Paul,
Thanks very match. I checked the patch, and I add fixes to it as
following.
1. Fixed warning.
dfa.c: In function 'build_mbrtowc_cache':
dfa.c:448: warning: pointer targets in passing argument 1 of
'mbrtowc' differ in signedness
2. took mbrtowc_cache into new member of struct dfa.
When struct dfa more than one are used at the same time, mbrtowc cache
may be conflict.
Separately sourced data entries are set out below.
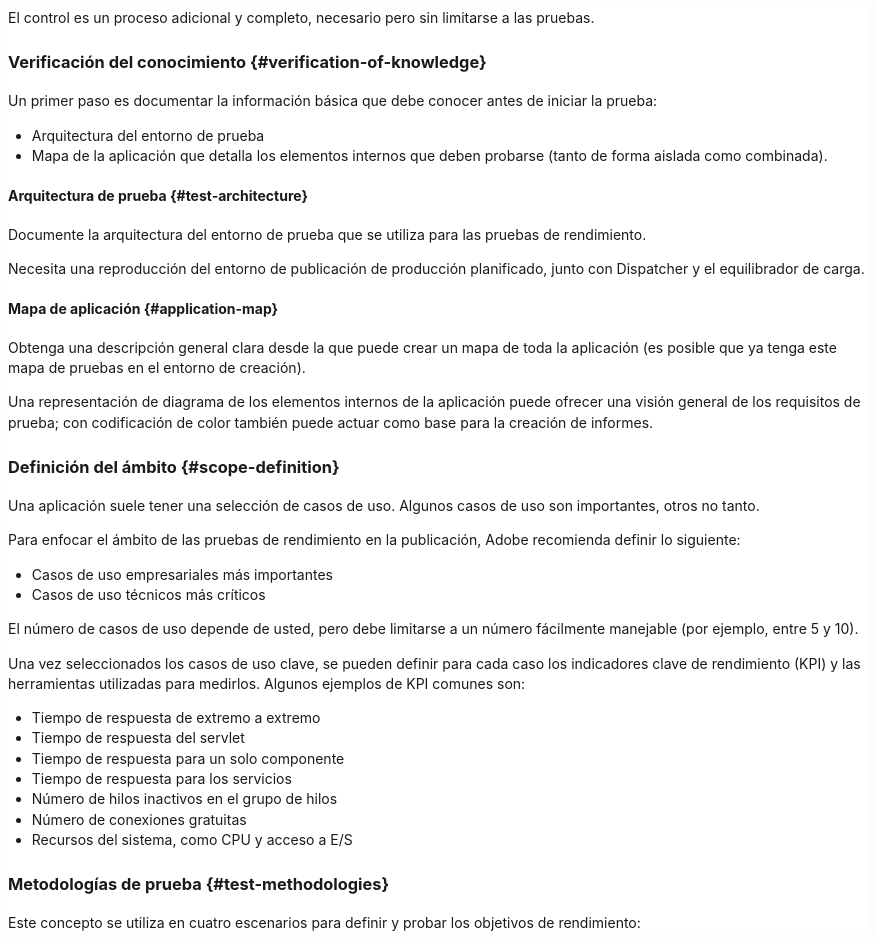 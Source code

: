 El control es un proceso adicional y completo, necesario pero sin limitarse a las pruebas.

### Verificación del conocimiento {#verification-of-knowledge}

Un primer paso es documentar la información básica que debe conocer antes de iniciar la prueba:

* Arquitectura del entorno de prueba
* Mapa de la aplicación que detalla los elementos internos que deben probarse (tanto de forma aislada como combinada).

#### Arquitectura de prueba {#test-architecture}

Documente la arquitectura del entorno de prueba que se utiliza para las pruebas de rendimiento.

Necesita una reproducción del entorno de publicación de producción planificado, junto con Dispatcher y el equilibrador de carga.

#### Mapa de aplicación {#application-map}

Obtenga una descripción general clara desde la que puede crear un mapa de toda la aplicación (es posible que ya tenga este mapa de pruebas en el entorno de creación).

Una representación de diagrama de los elementos internos de la aplicación puede ofrecer una visión general de los requisitos de prueba; con codificación de color también puede actuar como base para la creación de informes.

### Definición del ámbito {#scope-definition}

Una aplicación suele tener una selección de casos de uso. Algunos casos de uso son importantes, otros no tanto.

Para enfocar el ámbito de las pruebas de rendimiento en la publicación, Adobe recomienda definir lo siguiente:

* Casos de uso empresariales más importantes
* Casos de uso técnicos más críticos

El número de casos de uso depende de usted, pero debe limitarse a un número fácilmente manejable (por ejemplo, entre 5 y 10).

Una vez seleccionados los casos de uso clave, se pueden definir para cada caso los indicadores clave de rendimiento (KPI) y las herramientas utilizadas para medirlos. Algunos ejemplos de KPI comunes son:

* Tiempo de respuesta de extremo a extremo
* Tiempo de respuesta del servlet
* Tiempo de respuesta para un solo componente
* Tiempo de respuesta para los servicios
* Número de hilos inactivos en el grupo de hilos
* Número de conexiones gratuitas
* Recursos del sistema, como CPU y acceso a E/S

### Metodologías de prueba {#test-methodologies}

Este concepto se utiliza en cuatro escenarios para definir y probar los objetivos de rendimiento:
So, take mbrtowc_cache into new member of struct dfa,
and define each mbrtowc cache for them.
Norihiro
From 41bfd2f66a48efc0cdf1b865c2cc4cdb48d98ce0 Mon Sep 17 00:00:00 2001
From: Norihiro Tanaka <[email protected]>
Date: Sat, 29 Mar 2014 00:28:56 +0900
Subject: [PATCH] grep: take mbrtowc_cache into new member of struct dfa
When struct dfa more than one are used at the same time, mbrtowc cache
may be conflict. So, take mbrtowc_cache into new member of struct dfa,
and define each mbrtowc cache for them.
* src/dfa.c (struct dfa): New member `mbrtowc_cache'.
(dfambcache): Rename from build_mbrtowc_cache. Add dependency on struct dfa.
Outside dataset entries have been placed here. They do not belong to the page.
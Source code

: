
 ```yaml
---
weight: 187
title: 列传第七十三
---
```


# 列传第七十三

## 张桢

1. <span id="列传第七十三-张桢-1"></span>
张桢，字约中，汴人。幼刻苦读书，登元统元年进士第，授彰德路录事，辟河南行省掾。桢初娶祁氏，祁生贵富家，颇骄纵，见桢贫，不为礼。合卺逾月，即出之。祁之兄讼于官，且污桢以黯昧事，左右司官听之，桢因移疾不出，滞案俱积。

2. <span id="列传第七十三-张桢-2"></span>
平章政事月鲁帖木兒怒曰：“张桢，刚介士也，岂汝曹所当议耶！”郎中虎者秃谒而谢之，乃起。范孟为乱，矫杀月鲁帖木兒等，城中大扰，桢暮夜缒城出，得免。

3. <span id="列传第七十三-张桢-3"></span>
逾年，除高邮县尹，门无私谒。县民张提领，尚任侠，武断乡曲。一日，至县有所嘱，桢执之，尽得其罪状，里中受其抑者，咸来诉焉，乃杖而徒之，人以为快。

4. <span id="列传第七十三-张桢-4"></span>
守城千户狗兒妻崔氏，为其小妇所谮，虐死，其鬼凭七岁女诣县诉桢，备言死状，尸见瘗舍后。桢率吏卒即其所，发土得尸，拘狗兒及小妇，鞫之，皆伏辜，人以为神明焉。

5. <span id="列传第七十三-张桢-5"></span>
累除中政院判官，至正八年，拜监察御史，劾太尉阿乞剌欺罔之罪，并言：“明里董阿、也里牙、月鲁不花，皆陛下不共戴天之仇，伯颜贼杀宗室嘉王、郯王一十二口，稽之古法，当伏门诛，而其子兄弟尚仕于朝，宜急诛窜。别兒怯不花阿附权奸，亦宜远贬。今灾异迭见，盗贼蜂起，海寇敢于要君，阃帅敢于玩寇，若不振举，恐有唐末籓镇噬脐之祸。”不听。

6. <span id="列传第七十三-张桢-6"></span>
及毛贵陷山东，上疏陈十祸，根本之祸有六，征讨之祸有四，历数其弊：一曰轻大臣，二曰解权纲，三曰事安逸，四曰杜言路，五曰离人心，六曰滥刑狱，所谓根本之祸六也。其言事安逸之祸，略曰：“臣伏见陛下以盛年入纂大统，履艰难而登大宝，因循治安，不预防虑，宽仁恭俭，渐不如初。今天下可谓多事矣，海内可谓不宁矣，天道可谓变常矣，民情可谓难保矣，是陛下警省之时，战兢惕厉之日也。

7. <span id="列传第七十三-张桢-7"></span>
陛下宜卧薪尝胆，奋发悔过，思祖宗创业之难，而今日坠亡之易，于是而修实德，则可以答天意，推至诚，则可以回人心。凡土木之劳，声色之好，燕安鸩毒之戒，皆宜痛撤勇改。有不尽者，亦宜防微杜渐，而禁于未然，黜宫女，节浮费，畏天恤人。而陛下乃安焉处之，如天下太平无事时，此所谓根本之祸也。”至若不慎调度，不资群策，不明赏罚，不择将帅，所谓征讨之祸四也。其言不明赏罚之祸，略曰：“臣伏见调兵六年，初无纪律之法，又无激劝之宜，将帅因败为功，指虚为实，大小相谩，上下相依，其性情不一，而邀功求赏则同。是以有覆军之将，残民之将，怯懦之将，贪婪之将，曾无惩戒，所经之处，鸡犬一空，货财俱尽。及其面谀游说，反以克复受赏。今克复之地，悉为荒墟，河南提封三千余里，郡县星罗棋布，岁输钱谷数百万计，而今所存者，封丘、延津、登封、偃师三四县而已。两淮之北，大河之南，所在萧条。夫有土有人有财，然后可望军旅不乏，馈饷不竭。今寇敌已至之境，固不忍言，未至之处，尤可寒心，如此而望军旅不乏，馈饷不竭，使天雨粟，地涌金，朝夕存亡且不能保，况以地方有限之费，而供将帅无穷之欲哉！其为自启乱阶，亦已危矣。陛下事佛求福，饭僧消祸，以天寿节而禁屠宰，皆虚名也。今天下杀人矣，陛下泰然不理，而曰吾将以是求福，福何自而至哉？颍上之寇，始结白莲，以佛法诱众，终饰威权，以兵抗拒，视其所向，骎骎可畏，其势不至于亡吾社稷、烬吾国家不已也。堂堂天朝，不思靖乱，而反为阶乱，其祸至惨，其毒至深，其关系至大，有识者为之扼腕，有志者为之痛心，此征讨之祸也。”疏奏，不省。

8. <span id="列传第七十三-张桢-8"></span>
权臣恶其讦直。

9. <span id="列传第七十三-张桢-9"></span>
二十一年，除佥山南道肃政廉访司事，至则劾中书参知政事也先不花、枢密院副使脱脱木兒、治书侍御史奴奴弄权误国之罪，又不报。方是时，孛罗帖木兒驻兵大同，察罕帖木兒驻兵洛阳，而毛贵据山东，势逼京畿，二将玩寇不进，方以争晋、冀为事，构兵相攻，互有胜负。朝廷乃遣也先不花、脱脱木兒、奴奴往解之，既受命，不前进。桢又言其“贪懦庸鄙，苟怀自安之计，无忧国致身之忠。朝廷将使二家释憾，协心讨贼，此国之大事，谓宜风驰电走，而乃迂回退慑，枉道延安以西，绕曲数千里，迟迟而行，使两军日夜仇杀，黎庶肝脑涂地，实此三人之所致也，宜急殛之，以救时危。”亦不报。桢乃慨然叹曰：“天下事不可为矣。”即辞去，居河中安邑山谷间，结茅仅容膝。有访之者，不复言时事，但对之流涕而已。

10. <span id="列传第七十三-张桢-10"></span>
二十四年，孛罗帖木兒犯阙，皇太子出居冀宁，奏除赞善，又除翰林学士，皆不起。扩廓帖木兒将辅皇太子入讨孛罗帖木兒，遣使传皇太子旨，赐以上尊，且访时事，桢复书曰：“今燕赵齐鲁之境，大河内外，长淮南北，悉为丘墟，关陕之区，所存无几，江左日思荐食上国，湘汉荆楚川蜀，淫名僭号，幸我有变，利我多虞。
(mbs_to_wchar): Add dependency on struct dfa.
(FETCH_WC): Use it.
(prepare_wc_buf): Use it. Add dependency on struct dfa.
(dfacomp): Call it.
(dfafree): Release it.
---
src/dfa.c | 133 +++++++++++++++++++++++++++++++++-----------------------------
1 file changed, 71 insertions(+), 62 deletions(-)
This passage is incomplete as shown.